> [Aim of the exercise]: Repeat word for word every line of the data below, from the first through the line containing "There are three", and stop there.

> [Data provided]:
• • •
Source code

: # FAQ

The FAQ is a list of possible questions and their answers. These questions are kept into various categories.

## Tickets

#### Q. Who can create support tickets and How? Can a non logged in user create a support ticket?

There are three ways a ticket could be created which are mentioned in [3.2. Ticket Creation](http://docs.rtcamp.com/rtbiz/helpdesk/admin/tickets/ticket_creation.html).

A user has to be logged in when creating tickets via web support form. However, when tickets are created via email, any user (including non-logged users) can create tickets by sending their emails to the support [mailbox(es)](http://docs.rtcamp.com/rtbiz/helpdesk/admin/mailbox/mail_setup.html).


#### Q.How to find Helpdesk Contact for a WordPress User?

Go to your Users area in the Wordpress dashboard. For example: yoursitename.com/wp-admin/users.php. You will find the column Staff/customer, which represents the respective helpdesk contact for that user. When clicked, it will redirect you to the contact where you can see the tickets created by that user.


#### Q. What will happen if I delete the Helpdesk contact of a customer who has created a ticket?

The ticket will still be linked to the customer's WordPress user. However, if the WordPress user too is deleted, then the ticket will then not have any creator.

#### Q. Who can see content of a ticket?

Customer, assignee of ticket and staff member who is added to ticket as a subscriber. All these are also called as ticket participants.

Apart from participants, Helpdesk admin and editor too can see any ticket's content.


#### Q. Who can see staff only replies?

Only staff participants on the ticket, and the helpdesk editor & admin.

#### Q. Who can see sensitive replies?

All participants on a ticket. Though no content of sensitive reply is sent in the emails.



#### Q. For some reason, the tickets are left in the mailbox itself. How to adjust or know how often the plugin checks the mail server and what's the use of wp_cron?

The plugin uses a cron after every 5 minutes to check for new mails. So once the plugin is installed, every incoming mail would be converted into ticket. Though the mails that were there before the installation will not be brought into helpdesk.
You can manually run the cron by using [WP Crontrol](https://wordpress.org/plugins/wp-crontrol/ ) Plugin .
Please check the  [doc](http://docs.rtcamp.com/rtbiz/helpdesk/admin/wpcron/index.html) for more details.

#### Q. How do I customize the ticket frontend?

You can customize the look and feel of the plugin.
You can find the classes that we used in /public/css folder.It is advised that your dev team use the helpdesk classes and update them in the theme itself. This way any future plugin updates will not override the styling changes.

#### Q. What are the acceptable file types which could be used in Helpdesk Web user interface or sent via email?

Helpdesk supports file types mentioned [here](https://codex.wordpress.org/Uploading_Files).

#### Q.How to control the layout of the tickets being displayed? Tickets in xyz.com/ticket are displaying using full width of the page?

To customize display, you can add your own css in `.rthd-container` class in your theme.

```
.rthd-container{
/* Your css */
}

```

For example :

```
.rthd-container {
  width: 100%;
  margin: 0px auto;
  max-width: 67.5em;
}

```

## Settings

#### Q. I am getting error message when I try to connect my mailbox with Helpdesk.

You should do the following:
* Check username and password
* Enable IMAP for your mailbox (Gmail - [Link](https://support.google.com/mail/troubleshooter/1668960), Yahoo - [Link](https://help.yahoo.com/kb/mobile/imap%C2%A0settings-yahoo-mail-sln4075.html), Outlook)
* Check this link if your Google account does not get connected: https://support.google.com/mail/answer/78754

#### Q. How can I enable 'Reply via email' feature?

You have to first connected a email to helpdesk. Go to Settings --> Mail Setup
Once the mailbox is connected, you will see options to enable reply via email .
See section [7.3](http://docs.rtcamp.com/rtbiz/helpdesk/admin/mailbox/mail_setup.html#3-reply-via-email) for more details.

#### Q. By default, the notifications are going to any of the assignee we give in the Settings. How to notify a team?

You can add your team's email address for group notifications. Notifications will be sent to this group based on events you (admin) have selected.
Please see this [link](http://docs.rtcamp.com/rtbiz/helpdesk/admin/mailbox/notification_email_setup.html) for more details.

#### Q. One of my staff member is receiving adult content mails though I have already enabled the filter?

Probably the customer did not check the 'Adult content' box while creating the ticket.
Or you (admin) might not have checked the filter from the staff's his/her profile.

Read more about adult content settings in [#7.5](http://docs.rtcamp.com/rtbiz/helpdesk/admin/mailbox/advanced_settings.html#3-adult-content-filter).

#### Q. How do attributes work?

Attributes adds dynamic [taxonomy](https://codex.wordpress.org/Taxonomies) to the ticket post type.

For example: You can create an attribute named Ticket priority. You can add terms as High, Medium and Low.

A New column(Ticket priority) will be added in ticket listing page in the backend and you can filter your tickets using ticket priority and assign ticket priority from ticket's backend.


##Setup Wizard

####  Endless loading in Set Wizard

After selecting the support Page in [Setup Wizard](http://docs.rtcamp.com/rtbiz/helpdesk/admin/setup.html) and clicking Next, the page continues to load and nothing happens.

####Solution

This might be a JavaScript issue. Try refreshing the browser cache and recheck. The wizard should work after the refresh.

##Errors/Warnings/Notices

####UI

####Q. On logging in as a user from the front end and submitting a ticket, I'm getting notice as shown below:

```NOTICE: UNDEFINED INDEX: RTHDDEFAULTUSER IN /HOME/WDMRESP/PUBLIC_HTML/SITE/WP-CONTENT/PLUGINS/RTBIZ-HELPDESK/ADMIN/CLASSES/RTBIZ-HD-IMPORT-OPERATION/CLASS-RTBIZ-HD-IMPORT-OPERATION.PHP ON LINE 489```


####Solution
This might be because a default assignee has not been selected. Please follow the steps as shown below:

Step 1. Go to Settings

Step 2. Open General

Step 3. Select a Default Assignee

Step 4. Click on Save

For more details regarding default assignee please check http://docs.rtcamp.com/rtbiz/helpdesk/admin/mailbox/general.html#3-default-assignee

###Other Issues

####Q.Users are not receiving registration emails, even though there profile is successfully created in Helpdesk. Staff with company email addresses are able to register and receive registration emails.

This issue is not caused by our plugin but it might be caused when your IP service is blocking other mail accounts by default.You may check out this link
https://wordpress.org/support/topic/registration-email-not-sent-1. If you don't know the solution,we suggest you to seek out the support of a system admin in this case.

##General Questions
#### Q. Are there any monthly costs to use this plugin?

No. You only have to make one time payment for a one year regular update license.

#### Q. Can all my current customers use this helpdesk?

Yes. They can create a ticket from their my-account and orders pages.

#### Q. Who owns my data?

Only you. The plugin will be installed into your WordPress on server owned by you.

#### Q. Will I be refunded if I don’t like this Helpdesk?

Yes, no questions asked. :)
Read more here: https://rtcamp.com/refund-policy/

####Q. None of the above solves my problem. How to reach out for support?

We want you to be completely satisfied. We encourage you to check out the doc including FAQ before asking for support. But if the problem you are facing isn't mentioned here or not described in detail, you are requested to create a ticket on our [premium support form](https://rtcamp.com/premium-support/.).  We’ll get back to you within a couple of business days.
• • •
> [Written solution]:
Source code

: # FAQ

The FAQ is a list of possible questions and their answers. These questions are kept into various categories.

## Tickets

#### Q. Who can create support tickets and How? Can a non logged in user create a support ticket?

There are three ways a ticket could be created which are mentioned in [3.2. Ticket Creation](http://docs.rtcamp.com/rtbiz/helpdesk/admin/tickets/ticket_creation.html).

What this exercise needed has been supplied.